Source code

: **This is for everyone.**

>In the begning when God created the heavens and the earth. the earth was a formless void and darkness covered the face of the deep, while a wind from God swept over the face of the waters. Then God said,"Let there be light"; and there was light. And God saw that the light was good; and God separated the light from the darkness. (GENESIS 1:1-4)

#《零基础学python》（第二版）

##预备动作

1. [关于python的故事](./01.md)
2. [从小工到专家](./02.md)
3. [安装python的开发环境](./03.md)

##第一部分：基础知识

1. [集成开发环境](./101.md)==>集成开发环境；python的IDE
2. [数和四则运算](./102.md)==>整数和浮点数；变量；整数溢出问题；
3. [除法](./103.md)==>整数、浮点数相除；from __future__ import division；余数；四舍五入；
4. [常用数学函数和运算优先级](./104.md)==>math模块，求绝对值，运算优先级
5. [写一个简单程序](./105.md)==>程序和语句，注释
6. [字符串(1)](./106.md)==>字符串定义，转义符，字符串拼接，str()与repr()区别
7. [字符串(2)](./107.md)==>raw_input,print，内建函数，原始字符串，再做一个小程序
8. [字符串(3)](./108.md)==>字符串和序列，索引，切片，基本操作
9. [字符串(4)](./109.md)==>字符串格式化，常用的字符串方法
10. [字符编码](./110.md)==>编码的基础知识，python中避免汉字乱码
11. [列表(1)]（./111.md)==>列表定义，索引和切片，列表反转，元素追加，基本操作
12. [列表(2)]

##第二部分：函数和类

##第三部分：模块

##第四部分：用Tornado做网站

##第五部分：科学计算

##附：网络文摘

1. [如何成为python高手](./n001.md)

* * *

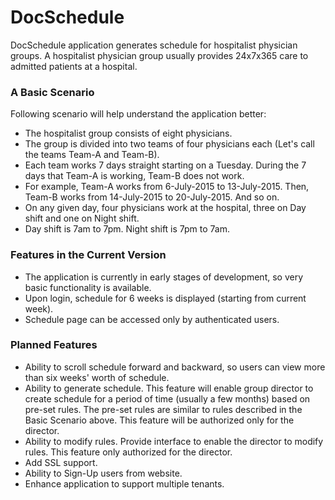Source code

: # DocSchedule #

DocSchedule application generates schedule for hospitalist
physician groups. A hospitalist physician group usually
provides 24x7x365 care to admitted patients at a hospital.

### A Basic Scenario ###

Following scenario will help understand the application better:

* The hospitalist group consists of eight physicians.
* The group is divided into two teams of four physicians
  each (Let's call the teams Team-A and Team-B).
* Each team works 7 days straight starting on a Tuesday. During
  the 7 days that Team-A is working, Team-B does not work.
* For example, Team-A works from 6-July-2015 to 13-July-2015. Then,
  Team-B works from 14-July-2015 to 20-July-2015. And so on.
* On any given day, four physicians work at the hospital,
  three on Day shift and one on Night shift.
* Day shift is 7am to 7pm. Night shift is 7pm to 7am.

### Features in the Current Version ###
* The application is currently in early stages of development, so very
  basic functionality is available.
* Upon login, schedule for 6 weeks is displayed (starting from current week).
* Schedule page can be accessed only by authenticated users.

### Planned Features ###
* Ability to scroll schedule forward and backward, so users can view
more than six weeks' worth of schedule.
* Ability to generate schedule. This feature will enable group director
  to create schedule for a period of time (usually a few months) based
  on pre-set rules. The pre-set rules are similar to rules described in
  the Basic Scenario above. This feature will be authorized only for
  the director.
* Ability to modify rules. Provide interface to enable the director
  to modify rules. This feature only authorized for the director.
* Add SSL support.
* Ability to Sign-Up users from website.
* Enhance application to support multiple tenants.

__WHAT YOU WILL DO__. Reproduce, character for character, only the lines of the preceding data that start at the line with "# DocSchedule #" and end at the line with "enable the director", both included.

__EXERCISE RESULT__.
: # DocSchedule #

DocSchedule application generates schedule for hospitalist
physician groups. A hospitalist physician group usually
provides 24x7x365 care to admitted patients at a hospital.

### A Basic Scenario ###

Following scenario will help understand the application better:

* The hospitalist group consists of eight physicians.
* The group is divided into two teams of four physicians
  each (Let's call the teams Team-A and Team-B).
* Each team works 7 days straight starting on a Tuesday. During
  the 7 days that Team-A is working, Team-B does not work.
* For example, Team-A works from 6-July-2015 to 13-July-2015. Then,
  Team-B works from 14-July-2015 to 20-July-2015. And so on.
* On any given day, four physicians work at the hospital,
  three on Day shift and one on Night shift.
* Day shift is 7am to 7pm. Night shift is 7pm to 7am.

### Features in the Current Version ###
* The application is currently in early stages of development, so very
  basic functionality is available.
* Upon login, schedule for 6 weeks is displayed (starting from current week).
* Schedule page can be accessed only by authenticated users.

### Planned Features ###
* Ability to scroll schedule forward and backward, so users can view
more than six weeks' worth of schedule.
* Ability to generate schedule. This feature will enable group director
  to create schedule for a period of time (usually a few months) based
  on pre-set rules. The pre-set rules are similar to rules described in
  the Basic Scenario above. This feature will be authorized only for
  the director.
* Ability to modify rules. Provide interface to enable the director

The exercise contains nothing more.